- **Data provided**:
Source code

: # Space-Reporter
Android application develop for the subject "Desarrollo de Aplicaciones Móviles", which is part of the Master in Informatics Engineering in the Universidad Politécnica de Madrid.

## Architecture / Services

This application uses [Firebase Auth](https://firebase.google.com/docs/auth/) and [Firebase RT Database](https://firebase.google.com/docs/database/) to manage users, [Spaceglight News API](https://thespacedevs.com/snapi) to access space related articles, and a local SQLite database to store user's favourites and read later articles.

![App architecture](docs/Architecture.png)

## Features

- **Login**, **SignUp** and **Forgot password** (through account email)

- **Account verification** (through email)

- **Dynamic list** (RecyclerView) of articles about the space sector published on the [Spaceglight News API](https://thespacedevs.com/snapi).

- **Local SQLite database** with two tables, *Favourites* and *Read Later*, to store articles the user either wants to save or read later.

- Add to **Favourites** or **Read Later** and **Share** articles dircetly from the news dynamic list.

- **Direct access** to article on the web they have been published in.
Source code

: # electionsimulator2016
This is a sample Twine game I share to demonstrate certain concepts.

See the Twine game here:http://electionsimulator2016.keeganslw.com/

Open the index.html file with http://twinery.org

- **About this task**:
Print, without alteration, only the lines above between the one holding "This application uses" and the one holding "This is a sample", inclusive.

- **Worked solution**:
This application uses [Firebase Auth](https://firebase.google.com/docs/auth/) and [Firebase RT Database](https://firebase.google.com/docs/database/) to manage users, [Spaceglight News API](https://thespacedevs.com/snapi) to access space related articles, and a local SQLite database to store user's favourites and read later articles.

![App architecture](docs/Architecture.png)

## Features

- **Login**, **SignUp** and **Forgot password** (through account email)

- **Account verification** (through email)

- **Dynamic list** (RecyclerView) of articles about the space sector published on the [Spaceglight News API](https://thespacedevs.com/snapi).

- **Local SQLite database** with two tables, *Favourites* and *Read Later*, to store articles the user either wants to save or read later.

- Add to **Favourites** or **Read Later** and **Share** articles dircetly from the news dynamic list.

- **Direct access** to article on the web they have been published in.
Source code

: # electionsimulator2016
This is a sample Twine game I share to demonstrate certain concepts.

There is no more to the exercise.